Jan Engelhardt wrote:
> Give chmod a "-h" option as well

There are several important points concerning symlinks, the mode bits,
chmod(1) and chmod(2).

* The mode bits of a symlink are not used.  The original Unix authors
  ignored them and did not provide any way to change them.

* The mode bits of a symlink are set when they are created and never
  modified nor used after that time.

* Some operating systems do allow symlink mode bits to be set but that
  feature is not wide spread.

Since the mode bits of a symlink are not in any way significant there
isn't any urgent need to change them.  The displayed value is
completely cosmetic and without function.  This is an FAQ.


> chown(1) has a -h option by which it affects symlinks directly rather

The chown(1) command can do this because the lchown(2) operating
system call exists which provides that functionality.  But there
isn't any equivalent lchmod(2) function call.  If an lchown(2) system
call were to exist then adding an option to chmod(1) would be possible.

I have always considered this inconsistent that lchown(2) exists
without lchmod(2) existing.  But I was not consulted in the
implementation.  Likewise creat(2) is missing the 'e'.  It is just the
way things are.  A small number of those inconsistencies must be
accepted after 40 years of use.

The ability to set the mode bits of a symlink have never been
implemented without the lchmod(2) system call because in order to
change the mode bits of a symlink it would be necessary to remove the
previous one and then create a new one with the desired mode bits by
specifying the umask at time of creation.  This would have other
serious negative side-effects not commensurate with the cosmetic value
of the display of the mode bits since the mode bits are never used.
The ownership and group would then be that of the creating process.
There would need to be special care taken such that at no time would
any other process find that the symlink had been removed during this
removal and creation process.

> Attempting chmod -R g+w /home/groups/evilgroup is still a risk, and
> would necessity a more long-winded command involving find(1).

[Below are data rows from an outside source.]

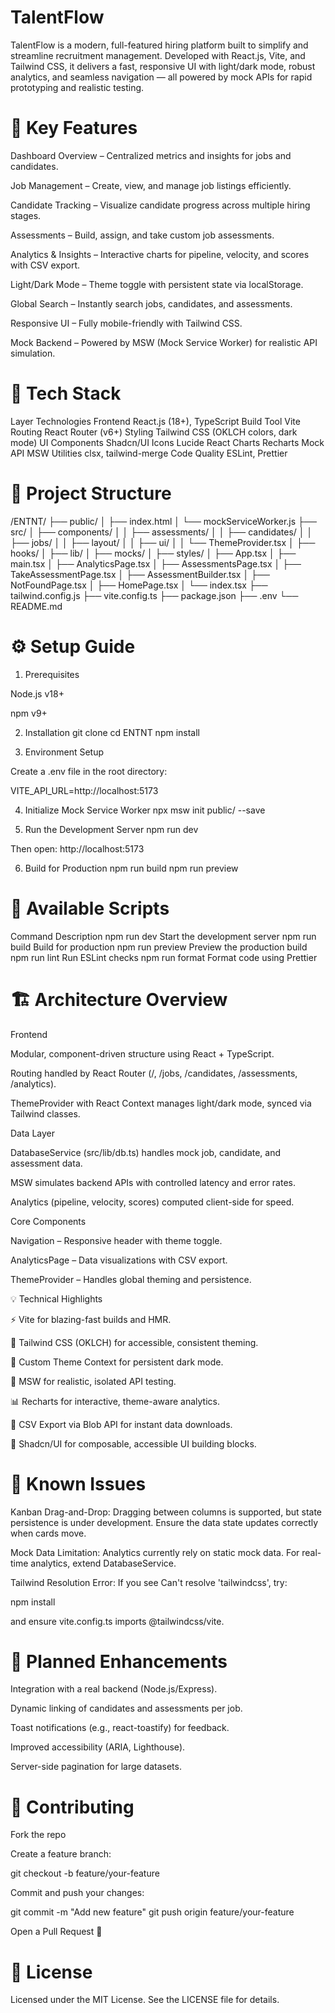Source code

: # TalentFlow

TalentFlow is a modern, full-featured hiring platform built to simplify and streamline recruitment management.
Developed with React.js, Vite, and Tailwind CSS, it delivers a fast, responsive UI with light/dark mode, robust analytics, and seamless navigation — all powered by mock APIs for rapid prototyping and realistic testing.

#  🚀 Key Features

Dashboard Overview – Centralized metrics and insights for jobs and candidates.

Job Management – Create, view, and manage job listings efficiently.

Candidate Tracking – Visualize candidate progress across multiple hiring stages.

Assessments – Build, assign, and take custom job assessments.

Analytics & Insights – Interactive charts for pipeline, velocity, and scores with CSV export.

Light/Dark Mode – Theme toggle with persistent state via localStorage.

Global Search – Instantly search jobs, candidates, and assessments.

Responsive UI – Fully mobile-friendly with Tailwind CSS.

Mock Backend – Powered by MSW (Mock Service Worker) for realistic API simulation.

# 🧱 Tech Stack
Layer	Technologies
Frontend	React.js (18+), TypeScript
Build Tool	Vite
Routing	React Router (v6+)
Styling	Tailwind CSS (OKLCH colors, dark mode)
UI Components	Shadcn/UI
Icons	Lucide React
Charts	Recharts
Mock API	MSW
Utilities	clsx, tailwind-merge
Code Quality	ESLint, Prettier

# 📂 Project Structure
/ENTNT/
├── public/
│   ├── index.html
│   └── mockServiceWorker.js
├── src/
│   ├── components/
│   │   ├── assessments/
│   │   ├── candidates/
│   │   ├── jobs/
│   │   ├── layout/
│   │   ├── ui/
│   │   └── ThemeProvider.tsx
│   ├── hooks/
│   ├── lib/
│   ├── mocks/
│   ├── styles/
│   ├── App.tsx
│   ├── main.tsx
│   ├── AnalyticsPage.tsx
│   ├── AssessmentsPage.tsx
│   ├── TakeAssessmentPage.tsx
│   ├── AssessmentBuilder.tsx
│   ├── NotFoundPage.tsx
│   ├── HomePage.tsx
│   └── index.tsx
├── tailwind.config.js
├── vite.config.ts
├── package.json
├── .env
└── README.md
# ⚙️ Setup Guide
1. Prerequisites

Node.js v18+

npm v9+

2. Installation
git clone <repository-url>
cd ENTNT
npm install

3. Environment Setup

Create a .env file in the root directory:

VITE_API_URL=http://localhost:5173

4. Initialize Mock Service Worker
npx msw init public/ --save

5. Run the Development Server
npm run dev


Then open: http://localhost:5173

6. Build for Production
npm run build
npm run preview

# 🧩 Available Scripts
Command	Description
npm run dev	Start the development server
npm run build	Build for production
npm run preview	Preview the production build
npm run lint	Run ESLint checks
npm run format	Format code using Prettier
# 🏗️ Architecture Overview
Frontend

Modular, component-driven structure using React + TypeScript.

Routing handled by React Router (/, /jobs, /candidates, /assessments, /analytics).

ThemeProvider with React Context manages light/dark mode, synced via Tailwind classes.

Data Layer

DatabaseService (src/lib/db.ts) handles mock job, candidate, and assessment data.

MSW simulates backend APIs with controlled latency and error rates.

Analytics (pipeline, velocity, scores) computed client-side for speed.

Core Components

Navigation – Responsive header with theme toggle.

AnalyticsPage – Data visualizations with CSV export.

ThemeProvider – Handles global theming and persistence.

💡 Technical Highlights

⚡ Vite for blazing-fast builds and HMR.

🎨 Tailwind CSS (OKLCH) for accessible, consistent theming.

🧠 Custom Theme Context for persistent dark mode.

🧪 MSW for realistic, isolated API testing.

📊 Recharts for interactive, theme-aware analytics.

📂 CSV Export via Blob API for instant data downloads.

🧱 Shadcn/UI for composable, accessible UI building blocks.

# 🐞 Known Issues

Kanban Drag-and-Drop:
Dragging between columns is supported, but state persistence is under development.
Ensure the data state updates correctly when cards move.

Mock Data Limitation:
Analytics currently rely on static mock data. For real-time analytics, extend DatabaseService.

Tailwind Resolution Error:
If you see Can't resolve 'tailwindcss', try:

npm install


and ensure vite.config.ts imports @tailwindcss/vite.

# 🔮 Planned Enhancements

Integration with a real backend (Node.js/Express).

Dynamic linking of candidates and assessments per job.

Toast notifications (e.g., react-toastify) for feedback.

Improved accessibility (ARIA, Lighthouse).

Server-side pagination for large datasets.

# 🤝 Contributing

Fork the repo

Create a feature branch:

git checkout -b feature/your-feature


Commit and push your changes:

git commit -m "Add new feature"
git push origin feature/your-feature


Open a Pull Request 🚀

# 📜 License

Licensed under the MIT License.
See the LICENSE
 file for details.
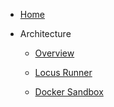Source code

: 
- [Home](/)

- Architecture
  - [Overview](architecure_overview.md)
  
  - [Locus Runner](locus_runner.md)
  
  - [Docker Sandbox](docker_sandbox.md)
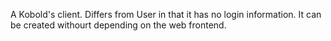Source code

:A Kobold's client. Differs from User in that it has no login information. It can be created withourt depending on the web  frontend.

It
> would therefore be welcome that chmod receive an -h option that just
> skips over them (besides perhaps attempting to change their
> permissions as well).

I am sorry but I did not understand the problem you are describing in
this text.  Neither chmod -R nor find by default dereference symlinks.

Try using chmod's -v option to have it emit messages concerning
actions taken or actions not taken.  I think the output is useful.